== DATASET ENTRIES
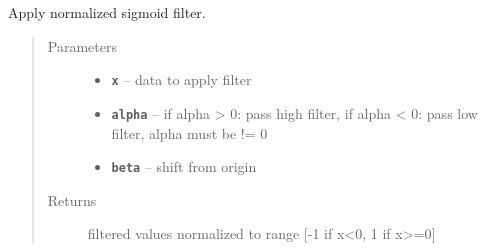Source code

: \documentclass[letterpaper,10pt,english]{sphinxmanual}
\begin{document}

\begin{fulllineitems}
\label{RRtoolbox.lib.arrayops:RRtoolbox.lib.arrayops.filters.normsigmoid}
Apply normalized sigmoid filter.
\begin{quote}\begin{description}
\item[{Parameters}] \leavevmode\begin{itemize}
\item {} 
\textbf{\texttt{x}} -- data to apply filter

\item {} 
\textbf{\texttt{alpha}} -- if alpha \textgreater{} 0: pass high filter, if alpha \textless{} 0: pass low filter, alpha must be != 0

\item {} 
\textbf{\texttt{beta}} -- shift from origin

\end{itemize}

\item[{Returns}] \leavevmode
filtered values normalized to range {[}-1 if x\textless{}0, 1 if x\textgreater{}=0{]}

\end{description}\end{quote}

\end{fulllineitems}

\end{document}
====
→ **AIM OF THE TASK**
For each line above that has the word "quote", add one to a tally, and report the final tally alone.

→ **SOLUTION FOR THIS TASK**
2